Iraq is expected to respond within the next few days to the UN Security Council resolution requiring it to disarm or face serious consequences, the official Iraqi News Agency said on Saturday.
In a one-sentence report, INA said that despite the resolution’s being ”bad and unjust,” the Iraqi leadership ”will study quietly this resolution and will issue the proper response in the next few
days.”
The report quoted an unidentified ”official source.”
However vague, the report was the first signal of when Iraq may issue its response.
The decision is expected to be taken by a joint meeting of the Revolutionary Command Council and the Regional Command of the ruling Baath party. Such meetings are chaired by President Saddam Hussein.
In Cairo, Iraqi Foreign Minister Naji Sabri confirmed his government was going to take its time to respond to the resolution that was passed unanimously by the Security Council on Friday evening Middle East time.
”Baghdad will study the resolution and we will take a decision later,” Sabri told reporters after talks with Egyptian Foreign Minister Ahmed Maher on Saturday.

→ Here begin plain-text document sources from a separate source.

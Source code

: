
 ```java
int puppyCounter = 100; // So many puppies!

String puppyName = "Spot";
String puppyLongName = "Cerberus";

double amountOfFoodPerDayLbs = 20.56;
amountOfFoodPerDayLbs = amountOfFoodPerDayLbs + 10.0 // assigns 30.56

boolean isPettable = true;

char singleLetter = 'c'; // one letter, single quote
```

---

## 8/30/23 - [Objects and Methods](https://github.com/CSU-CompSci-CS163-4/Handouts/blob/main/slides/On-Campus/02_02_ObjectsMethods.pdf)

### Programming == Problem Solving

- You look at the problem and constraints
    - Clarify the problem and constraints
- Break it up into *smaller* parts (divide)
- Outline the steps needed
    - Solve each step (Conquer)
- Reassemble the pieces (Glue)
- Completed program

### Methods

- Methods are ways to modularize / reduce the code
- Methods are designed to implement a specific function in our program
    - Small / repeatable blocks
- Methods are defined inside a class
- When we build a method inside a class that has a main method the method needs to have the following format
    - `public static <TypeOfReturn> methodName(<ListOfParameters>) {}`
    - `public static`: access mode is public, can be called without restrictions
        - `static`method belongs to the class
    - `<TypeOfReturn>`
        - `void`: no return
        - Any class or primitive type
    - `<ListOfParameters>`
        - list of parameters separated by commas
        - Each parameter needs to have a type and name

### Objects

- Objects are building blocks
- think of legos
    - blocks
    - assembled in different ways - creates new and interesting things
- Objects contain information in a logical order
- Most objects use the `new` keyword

In Baghdad on Saturday, Iraqi state-controlled newspapers reported the Security Council vote, but they gave no idea of whether the government would comply with the council’s demands.
”We were not surprised by the resolution, but we are sorry about what the United Nations has become,” the newspaper Babil said on Saturday in an editorial. Babil, which is owned by the son of President Saddam Hussein, was the only Iraqi paper to comment on
the resolution that was passed unanimously by the Security Council on Friday evening Iraqi time.

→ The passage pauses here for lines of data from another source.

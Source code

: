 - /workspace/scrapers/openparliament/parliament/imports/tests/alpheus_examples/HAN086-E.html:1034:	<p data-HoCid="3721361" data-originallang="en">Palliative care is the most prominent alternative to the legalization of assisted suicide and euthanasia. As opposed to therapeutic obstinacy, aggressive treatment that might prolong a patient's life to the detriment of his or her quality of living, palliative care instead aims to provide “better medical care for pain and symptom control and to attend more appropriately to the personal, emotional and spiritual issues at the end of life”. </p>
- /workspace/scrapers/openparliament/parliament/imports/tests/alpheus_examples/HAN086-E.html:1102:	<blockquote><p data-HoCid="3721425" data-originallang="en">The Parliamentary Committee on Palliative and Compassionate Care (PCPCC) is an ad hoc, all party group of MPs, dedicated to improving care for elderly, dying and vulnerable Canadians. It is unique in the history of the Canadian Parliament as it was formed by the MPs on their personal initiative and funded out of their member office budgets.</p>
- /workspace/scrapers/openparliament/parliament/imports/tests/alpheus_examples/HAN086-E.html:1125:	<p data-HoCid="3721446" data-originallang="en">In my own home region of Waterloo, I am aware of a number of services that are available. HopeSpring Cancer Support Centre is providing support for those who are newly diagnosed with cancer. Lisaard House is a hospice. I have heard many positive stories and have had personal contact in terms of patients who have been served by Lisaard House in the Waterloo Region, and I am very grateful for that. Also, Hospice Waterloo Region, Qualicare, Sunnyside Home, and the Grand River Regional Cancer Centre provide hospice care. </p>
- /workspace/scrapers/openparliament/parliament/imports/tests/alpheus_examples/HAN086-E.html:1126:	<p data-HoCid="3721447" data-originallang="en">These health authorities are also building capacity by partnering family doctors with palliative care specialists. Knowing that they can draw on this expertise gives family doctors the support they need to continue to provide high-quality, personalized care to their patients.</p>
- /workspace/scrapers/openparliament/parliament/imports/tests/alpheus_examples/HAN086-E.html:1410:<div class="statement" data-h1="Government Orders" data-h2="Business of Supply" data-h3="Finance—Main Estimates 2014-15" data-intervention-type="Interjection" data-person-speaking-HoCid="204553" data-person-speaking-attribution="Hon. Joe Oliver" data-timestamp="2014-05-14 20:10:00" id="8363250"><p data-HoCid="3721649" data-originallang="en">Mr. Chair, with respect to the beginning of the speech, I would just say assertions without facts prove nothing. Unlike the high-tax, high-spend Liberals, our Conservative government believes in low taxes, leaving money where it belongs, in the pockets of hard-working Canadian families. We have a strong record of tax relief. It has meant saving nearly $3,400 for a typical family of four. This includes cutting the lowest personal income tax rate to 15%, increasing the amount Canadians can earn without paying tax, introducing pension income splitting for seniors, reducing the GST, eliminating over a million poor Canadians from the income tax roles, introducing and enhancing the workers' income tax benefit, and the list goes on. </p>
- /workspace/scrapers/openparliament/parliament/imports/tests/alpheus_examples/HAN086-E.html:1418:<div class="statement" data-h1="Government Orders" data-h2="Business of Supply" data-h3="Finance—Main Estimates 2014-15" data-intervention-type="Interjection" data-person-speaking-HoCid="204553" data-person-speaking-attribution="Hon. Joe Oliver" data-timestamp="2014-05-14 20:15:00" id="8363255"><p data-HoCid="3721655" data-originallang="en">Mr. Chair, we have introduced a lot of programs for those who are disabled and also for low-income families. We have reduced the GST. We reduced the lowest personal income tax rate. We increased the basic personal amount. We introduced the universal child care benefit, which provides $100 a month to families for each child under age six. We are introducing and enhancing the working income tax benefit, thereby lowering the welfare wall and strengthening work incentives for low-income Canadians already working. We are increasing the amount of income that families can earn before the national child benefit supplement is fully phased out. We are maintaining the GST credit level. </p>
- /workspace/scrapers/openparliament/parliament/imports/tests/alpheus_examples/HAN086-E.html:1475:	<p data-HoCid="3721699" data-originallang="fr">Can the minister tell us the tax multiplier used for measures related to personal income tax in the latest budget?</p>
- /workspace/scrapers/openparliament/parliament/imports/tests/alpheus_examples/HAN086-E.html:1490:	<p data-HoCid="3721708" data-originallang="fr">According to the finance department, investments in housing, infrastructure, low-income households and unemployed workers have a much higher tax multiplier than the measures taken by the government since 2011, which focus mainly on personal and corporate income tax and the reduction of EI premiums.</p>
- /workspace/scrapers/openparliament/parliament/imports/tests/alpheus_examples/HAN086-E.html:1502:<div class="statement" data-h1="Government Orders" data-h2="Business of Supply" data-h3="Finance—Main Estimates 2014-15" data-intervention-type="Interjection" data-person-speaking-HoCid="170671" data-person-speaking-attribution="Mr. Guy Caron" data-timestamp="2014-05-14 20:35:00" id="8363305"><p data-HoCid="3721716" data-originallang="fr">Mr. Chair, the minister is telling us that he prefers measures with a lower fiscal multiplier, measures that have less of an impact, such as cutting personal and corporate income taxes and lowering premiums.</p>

”The new resolution is new in number, but old in details which were rejected by Iraq in the past. This time the American administration succeeded in making the United Nations its tool to influence policy,” Babil said.
The front-page editorial said it expected Washington to apply pressure to the UN weapons inspectors, who are scheduled to arrive in Iraq beginning Nov. 18, ”to do things not included in their mandate to provoke Iraq.”